** Excerpted data follows **
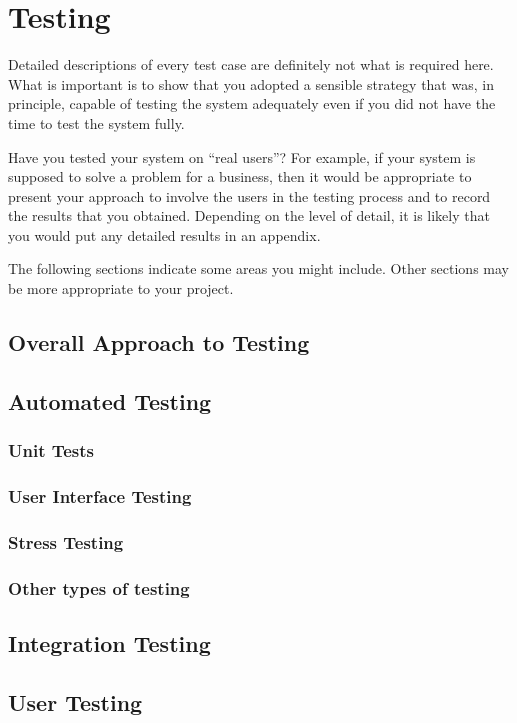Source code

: \chapter{Testing}

Detailed descriptions of every test case are definitely not what is required here. What is important is to show that you adopted a sensible strategy that was, in principle, capable of testing the system adequately even if you did not have the time to test the system fully.

Have you tested your system on ``real users''? For example, if your system is supposed to solve a problem for a business, then it would be appropriate to present your approach to involve the users in the testing process and to record the results that you obtained. Depending on the level of detail, it is likely that you would put any detailed results in an appendix.

The following sections indicate some areas you might include. Other sections may be more appropriate to your project. 

\section{Overall Approach to Testing}

\section{Automated Testing}

\subsection{Unit Tests}

\subsection{User Interface Testing}

\subsection{Stress Testing}

\subsection{Other types of testing}

\section{Integration Testing}

\section{User Testing}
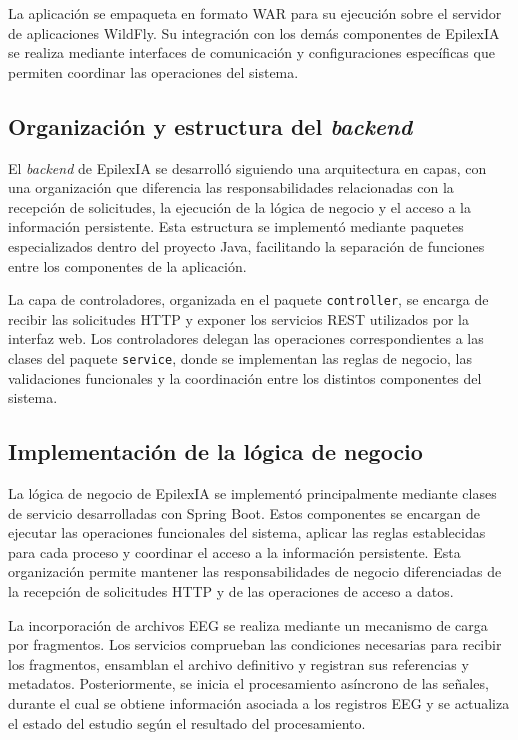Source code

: La aplicación se empaqueta en formato WAR para
su ejecución sobre el servidor de aplicaciones
WildFly. Su integración con los demás componentes
de EpilexIA se realiza mediante interfaces de
comunicación y configuraciones específicas
que permiten coordinar las operaciones del sistema.

\subsection{Organización y estructura del \textit{backend}}

El \textit{backend} de EpilexIA se desarrolló siguiendo una
arquitectura en capas, con una organización que
diferencia las responsabilidades relacionadas con
la recepción de solicitudes, la ejecución de la
lógica de negocio y el acceso a la información
persistente. Esta estructura se implementó mediante
paquetes especializados dentro del proyecto Java,
facilitando la separación de funciones entre los
componentes de la aplicación.

La capa de controladores, organizada en el paquete
\texttt{controller}, se encarga de recibir las
solicitudes HTTP y exponer los servicios REST
utilizados por la interfaz web. Los controladores
delegan las operaciones correspondientes a las
clases del paquete \texttt{service}, donde se
implementan las reglas de negocio, las validaciones
funcionales y la coordinación entre los distintos
componentes del sistema.

\subsection{Implementación de la lógica de negocio}

La lógica de negocio de EpilexIA se implementó
principalmente mediante clases de servicio
desarrolladas con Spring Boot. Estos componentes
se encargan de ejecutar las operaciones
funcionales del sistema, aplicar las reglas
establecidas para cada proceso y coordinar
el acceso a la información persistente.
Esta organización permite mantener las
responsabilidades de negocio diferenciadas
de la recepción de solicitudes HTTP y de
las operaciones de acceso a datos.

La incorporación de archivos EEG se realiza
mediante un mecanismo de carga por fragmentos.
Los servicios comprueban las condiciones
necesarias para recibir los fragmentos,
ensamblan el archivo definitivo y registran
sus referencias y metadatos. Posteriormente,
se inicia el procesamiento asíncrono de
las señales, durante el cual se obtiene
información asociada a los registros EEG
y se actualiza el estado del estudio
según el resultado del procesamiento.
** End of Excerpted data **
What you need to do: Across the whole listing above, report each line that includes "clases".

Solution to this exercise:
clases del paquete \texttt{service}, donde se
principalmente mediante clases de servicio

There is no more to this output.